Coping Mechanisms
Do you know what causes anxiety, stress, panic and many other difficult human experiences? Let me tell you something that Freud wrote about several years ago; something that explains how we cope with difficulties and stressors.
Freud and many of his students believed (and still do to this day), that we have three basic parts to our personality; the Id, Ego & Superego. The Id’s primary role is to increase pleasure and decrease pain/distress at all costs. This of course is not always possible, at least in a healthy way. Think about a student who neglected to study for their college finals. As the professor passes out the exam, the student clearly breaks into anxiety. How is our student going to cope with this anxiety? Let me introduce the other two characters before we revisit our student’s dilemma.
The Ego serves many purposes, one of which is to help the ID reduce distress, hence increasing pleasure. It, however, has some rules to follow. First it cannot violate reality, and second it shouldn’t violate all those things mom and dad taught us not to do (our morals).
The Superego is a collection of our moral learnings; things we should and shouldn’t do (like neglect to study for our finals), that we learned throughout our life.

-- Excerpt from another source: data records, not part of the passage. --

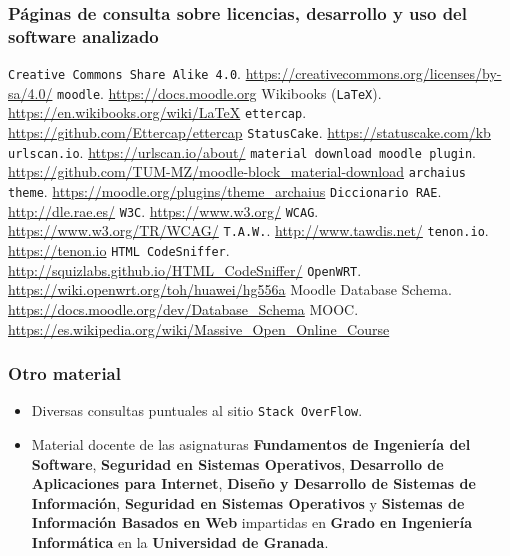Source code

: \subsubsection*{Páginas de consulta sobre licencias, desarrollo y uso del software analizado}
 {\tt Creative Commons Share Alike 4.0}. \url{https://creativecommons.org/licenses/by-sa/4.0/}
 {\tt moodle}. \url{https://docs.moodle.org}
 Wikibooks ({\tt LaTeX}). \url{https://en.wikibooks.org/wiki/LaTeX}
 {\tt ettercap}. \url{https://github.com/Ettercap/ettercap}
 {\tt StatusCake}. \url{https://statuscake.com/kb}
 {\tt urlscan.io}. \url{https://urlscan.io/about/}
 {\tt material download moodle plugin}. \url{https://github.com/TUM-MZ/moodle-block_material-download}
 {\tt archaius theme}. \url{https://moodle.org/plugins/theme_archaius}
 {\tt Diccionario RAE}. \url{http://dle.rae.es/}
 {\tt W3C}. \url{https://www.w3.org/}
 {\tt WCAG}. \url{https://www.w3.org/TR/WCAG/}
 {\tt T.A.W.}. \url{http://www.tawdis.net/}
 {\tt tenon.io}. \url{https://tenon.io}
 {\tt HTML CodeSniffer}. \url{http://squizlabs.github.io/HTML_CodeSniffer/}
 {\tt OpenWRT}. \url{https://wiki.openwrt.org/toh/huawei/hg556a}
 Moodle Database Schema. \url{https://docs.moodle.org/dev/Database_Schema}
 MOOC. \url{https://es.wikipedia.org/wiki/Massive_Open_Online_Course}




\bigskip
\subsubsection*{Otro material}
\begin{itemize}
	\item Diversas consultas puntuales al sitio {\tt Stack OverFlow}.
	\item Material docente de las asignaturas \textbf{Fundamentos de Ingeniería del Software}, \textbf{Seguridad en Sistemas Operativos}, \textbf{Desarrollo de Aplicaciones para Internet}, \textbf{Diseño y Desarrollo de Sistemas de Información}, \textbf{Seguridad en Sistemas Operativos} y \textbf{Sistemas de Información Basados en Web} impartidas en \textbf{Grado en Ingeniería Informática} en la \textbf{Universidad de Granada}.
\end{itemize}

Now let’s return to our student. The anxiety is clearly uncomfortable for our student, something that he wants to reduce. The students Ego must find a way to “cope” or make the anxiety manageable, without violating reality and our morals (superego). Our student can do so in several ways, some of which violate the rules. Let’s take a look at some options:
Healthy
Sublimation: “I learned my lesson, I will need to schedule more time for study in the future.”
Regression: “I’ll just cheat from my neighbor.”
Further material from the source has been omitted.